Problem/Motivation
libxml2 prior to 2.9.0 removed blank elements (whitespace) when parsing HTML. This behaviour was reverted in later versions of libxml2 in https://gitlab.gnome.org/GNOME/libxml2/-/commit/f933c898132f20a50ba39ac6...
In #3204929: Html::load() inconsistent space removal with old libxml2 versions. we added LIBXML_NOBLANKS to DOMDocument::loadHTML() calls to preserve compatibility with the previous behaviour, so our tests pass the same way on both the old and new versions.
We should decide whether stripping whitespace is the right thing to do, or whether we should now preserve whitespace and update our tests to match the new behaviour.
Steps to reproduce
Proposed resolution
Remaining tasks
User interface changes
API changes
Data model changes
Release notes snippet
| Comment | File | Size | Author |
|---|---|---|---|
| #8 | 3298822-8.patch | 1.51 KB | olli |
Comments
Comment #2
catchIf we change this, would we need a minimum libxml2 version as a dev dependency?
Comment #3
longwaveI guess the action here is either preserve whitespace, or close this as won't fix.

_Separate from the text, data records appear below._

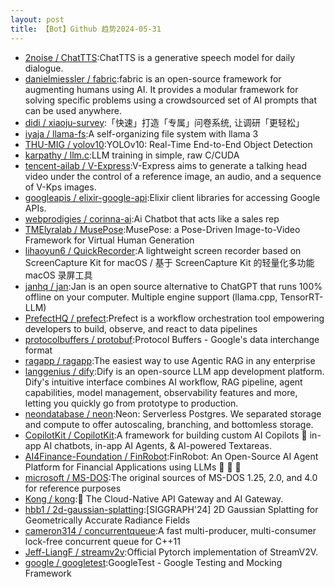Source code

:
 ```yaml
---
layout: post
title: 【Bot】Github 趋势2024-05-31
---
```


* [2noise / ChatTTS](https://github.com/2noise/ChatTTS):ChatTTS is a generative speech model for daily dialogue.
* [danielmiessler / fabric](https://github.com/danielmiessler/fabric):fabric is an open-source framework for augmenting humans using AI. It provides a modular framework for solving specific problems using a crowdsourced set of AI prompts that can be used anywhere.
* [didi / xiaoju-survey](https://github.com/didi/xiaoju-survey):「快速」打造「专属」问卷系统, 让调研「更轻松」
* [iyaja / llama-fs](https://github.com/iyaja/llama-fs):A self-organizing file system with llama 3
* [THU-MIG / yolov10](https://github.com/THU-MIG/yolov10):YOLOv10: Real-Time End-to-End Object Detection
* [karpathy / llm.c](https://github.com/karpathy/llm.c):LLM training in simple, raw C/CUDA
* [tencent-ailab / V-Express](https://github.com/tencent-ailab/V-Express):V-Express aims to generate a talking head video under the control of a reference image, an audio, and a sequence of V-Kps images.
* [googleapis / elixir-google-api](https://github.com/googleapis/elixir-google-api):Elixir client libraries for accessing Google APIs.
* [webprodigies / corinna-ai](https://github.com/webprodigies/corinna-ai):Ai Chatbot that acts like a sales rep
* [TMElyralab / MusePose](https://github.com/TMElyralab/MusePose):MusePose: a Pose-Driven Image-to-Video Framework for Virtual Human Generation
* [lihaoyun6 / QuickRecorder](https://github.com/lihaoyun6/QuickRecorder):A lightweight screen recorder based on ScreenCapture Kit for macOS / 基于 ScreenCapture Kit 的轻量化多功能 macOS 录屏工具
* [janhq / jan](https://github.com/janhq/jan):Jan is an open source alternative to ChatGPT that runs 100% offline on your computer. Multiple engine support (llama.cpp, TensorRT-LLM)
* [PrefectHQ / prefect](https://github.com/PrefectHQ/prefect):Prefect is a workflow orchestration tool empowering developers to build, observe, and react to data pipelines
* [protocolbuffers / protobuf](https://github.com/protocolbuffers/protobuf):Protocol Buffers - Google's data interchange format
* [ragapp / ragapp](https://github.com/ragapp/ragapp):The easiest way to use Agentic RAG in any enterprise
* [langgenius / dify](https://github.com/langgenius/dify):Dify is an open-source LLM app development platform. Dify's intuitive interface combines AI workflow, RAG pipeline, agent capabilities, model management, observability features and more, letting you quickly go from prototype to production.
* [neondatabase / neon](https://github.com/neondatabase/neon):Neon: Serverless Postgres. We separated storage and compute to offer autoscaling, branching, and bottomless storage.
* [CopilotKit / CopilotKit](https://github.com/CopilotKit/CopilotKit):A framework for building custom AI Copilots 🤖 in-app AI chatbots, in-app AI Agents, & AI-powered Textareas.
* [AI4Finance-Foundation / FinRobot](https://github.com/AI4Finance-Foundation/FinRobot):FinRobot: An Open-Source AI Agent Platform for Financial Applications using LLMs 🚀 🚀 🚀
* [microsoft / MS-DOS](https://github.com/microsoft/MS-DOS):The original sources of MS-DOS 1.25, 2.0, and 4.0 for reference purposes
* [Kong / kong](https://github.com/Kong/kong):🦍 The Cloud-Native API Gateway and AI Gateway.
* [hbb1 / 2d-gaussian-splatting](https://github.com/hbb1/2d-gaussian-splatting):[SIGGRAPH'24] 2D Gaussian Splatting for Geometrically Accurate Radiance Fields
* [cameron314 / concurrentqueue](https://github.com/cameron314/concurrentqueue):A fast multi-producer, multi-consumer lock-free concurrent queue for C++11
* [Jeff-LiangF / streamv2v](https://github.com/Jeff-LiangF/streamv2v):Official Pytorch implementation of StreamV2V.
* [google / googletest](https://github.com/google/googletest):GoogleTest - Google Testing and Mocking Framework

There are other issues with DOMDocument::loadHTML() in that it does not parse HTML5 elements properly. #2441811: Upgrade filter system to HTML5 fixes this and needs similar changes to tests, as the PHP-based HTML5 parsing library also preserves whitespace, so to me one reason to make this change here is to help prepare for that issue.
Comment #4
longwave@catch Yes, although the parent issue claims to show different behaviour in 2.9.4 vs 2.9.10, yet the libxml2 changelog notes this as a change in 2.9.0, so this might be OS-dependent in some way, which will be hard for us to detect - I guess OS packages may patch libxml2 in their own ways?
https://gitlab.gnome.org/GNOME/libxml2/-/blob/5930fe01963136ab92125feec0...
Maybe we either need an explicit check for the behaviour, or we rewrite the tests so they work either way?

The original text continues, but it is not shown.